Plans are built around phases, not weeks
Most high jump plans are calendar-based, week 1, week 2, week 3. A better plan is phase-based, train the phase that's weakest, until it's not weakest anymore. AI tells you which phase to start with.
A high jump training plan should adapt to what your form is doing now, not what it was doing last season. Here's how to structure a high jump plan around the phases the AI flags as weakest, strength block, technique block, plyo block, and re-test against video at the end of each.
Most high jump plans are calendar-based, week 1, week 2, week 3. A better plan is phase-based, train the phase that's weakest, until it's not weakest anymore.
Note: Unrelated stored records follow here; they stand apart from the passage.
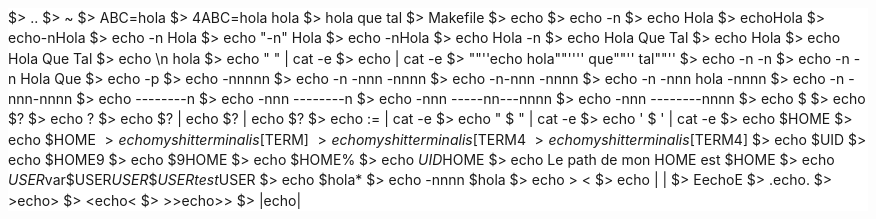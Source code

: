 $> ..
$> ~
$> ABC=hola
$> 4ABC=hola
hola
$> hola que tal
$> Makefile
$> echo
$> echo -n
$> echo Hola
$> echoHola
$> echo-nHola
$> echo -n Hola
$> echo "-n" Hola
$> echo -nHola
$> echo Hola -n
$> echo Hola Que Tal
$> echo         Hola
$> echo    Hola     Que    Tal
$> echo      \n hola
$> echo "         " | cat -e
$> echo           | cat -e
$> ""''echo hola""'''' que""'' tal""''
$> echo -n -n
$> echo -n -n Hola Que
$> echo -p
$> echo -nnnnn
$> echo -n -nnn -nnnn
$> echo -n-nnn -nnnn
$> echo -n -nnn hola -nnnn
$> echo -n -nnn-nnnn
$> echo --------n
$> echo -nnn --------n
$> echo -nnn -----nn---nnnn
$> echo -nnn --------nnnn
$> echo $
$> echo $?
$> echo $?$
$> echo $? | echo $? | echo $?
$> echo $:$= | cat -e
$> echo " $ " | cat -e
$> echo ' $ ' | cat -e
$> echo $HOME
$> echo \$HOME
$> echo my shit terminal is [$TERM]
$> echo my shit terminal is [$TERM4
$> echo my shit terminal is [$TERM4]
$> echo $UID
$> echo $HOME9
$> echo $9HOME
$> echo $HOME%
$> echo $UID$HOME
$> echo Le path de mon HOME est $HOME
$> echo $USER$var\$USER$USER\$USERtest$USER
$> echo $hola*
$> echo -nnnn $hola
$> echo > <
$> echo | |
$> EechoE
$> .echo.
$> >echo>
$> <echo<
$> >>echo>>
$> |echo|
AI tells you which phase to start with.
Plans without checkpoints turn into routines. Every two to three weeks, upload a high jump clip and let the AI check whether the gap closed. If it didn't, the plan changes.
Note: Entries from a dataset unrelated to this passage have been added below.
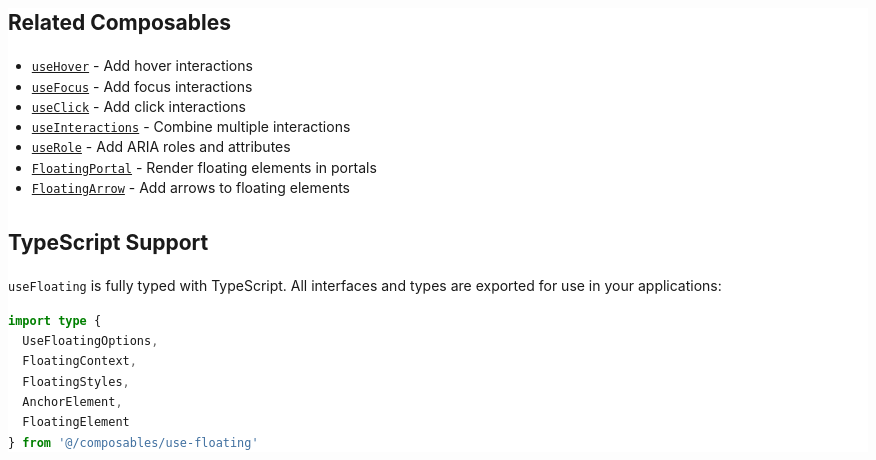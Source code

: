 ## Related Composables

- [`useHover`](/composables/use-hover) - Add hover interactions
- [`useFocus`](/composables/use-focus) - Add focus interactions  
- [`useClick`](/composables/use-click) - Add click interactions
- [`useInteractions`](/composables/use-interactions) - Combine multiple interactions
- [`useRole`](/composables/use-role) - Add ARIA roles and attributes
- [`FloatingPortal`](/composables/floating-portal) - Render floating elements in portals
- [`FloatingArrow`](/composables/floating-arrow) - Add arrows to floating elements

## TypeScript Support

`useFloating` is fully typed with TypeScript. All interfaces and types are exported for use in your applications:

```typescript
import type { 
  UseFloatingOptions,
  FloatingContext,
  FloatingStyles,
  AnchorElement,
  FloatingElement
} from '@/composables/use-floating'
```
Once the takeoff is dialed in, the next gap shifts. The plan follows the gap, not the calendar. AI re-prioritizes after every video re-test.
Build a high jump plan around the phase that's costing you the most, train it for two to three weeks, re-test on video, repeat. AI tells you what to start with and what to do next.
Follow up in chat and ask questions. The AI remembers your analysis and speaks the language of high jump coaching.

This is the schedule a typical HS or club program uses during the in-season. Wednesday's drill focus rotates based on what AI form check flagged from the weekend's tape.
Approach work + box takeoffs. Strength: posterior chain, core.
Sprint speed (no jumps). Plyo: bounding.
Full jumps at training heights, drill the flagged phase.
Recovery / mobility.
Meet day or full-effort jumps. Build to PR-attempt heights.
Off.
Tape review.
Progression is non-linear. The ladder below maps marker behavior, typical high jump performance, approach length, and last-5m approach speed to the technical focus that should dominate your training block.
| Level | Marker | Performance | Approach | Speed | Training focus |
|---|---|---|---|---|---|
| Beginner | First season, learning J-curve. | 1.20-1.50 m | 5-7 strides | 5-6 m/s | Approach shape, takeoff timing. |
| HS Developing | Comfortable with full approach. | 1.50-1.70 m (M), 1.30-1.50 (W) | 8-10 strides | 6-7 m/s | Penultimate, free-leg drive. |
| HS Top / Club | State-meet caliber. | 1.85-2.05 m (M), 1.60-1.80 (W) | 10-12 strides | 7-7.5 m/s | Arch timing, hip clearance. |
| College | Conference / D1. | 2.05-2.20 m (M), 1.80-1.90 (W) | 10-12 strides | 7.5-8.0 m/s | Speed in curve, refined arch. |
| Elite | International caliber. | 2.30+ m (M), 2.00+ (W) | 10-12 strides | 8.0+ m/s | Speed retention, marginal clearance gains. |
Primary sources behind the numbers and methods on this page.
Five common questions about high jump that come up in coaching.
A directory of every high jump page on the site, from broad analysis tools to specific phase deep-dives. Each entry points to a focused write-up.
Download the app. Film a rep. See what the AI sees. Free first analysis, no card, no account required.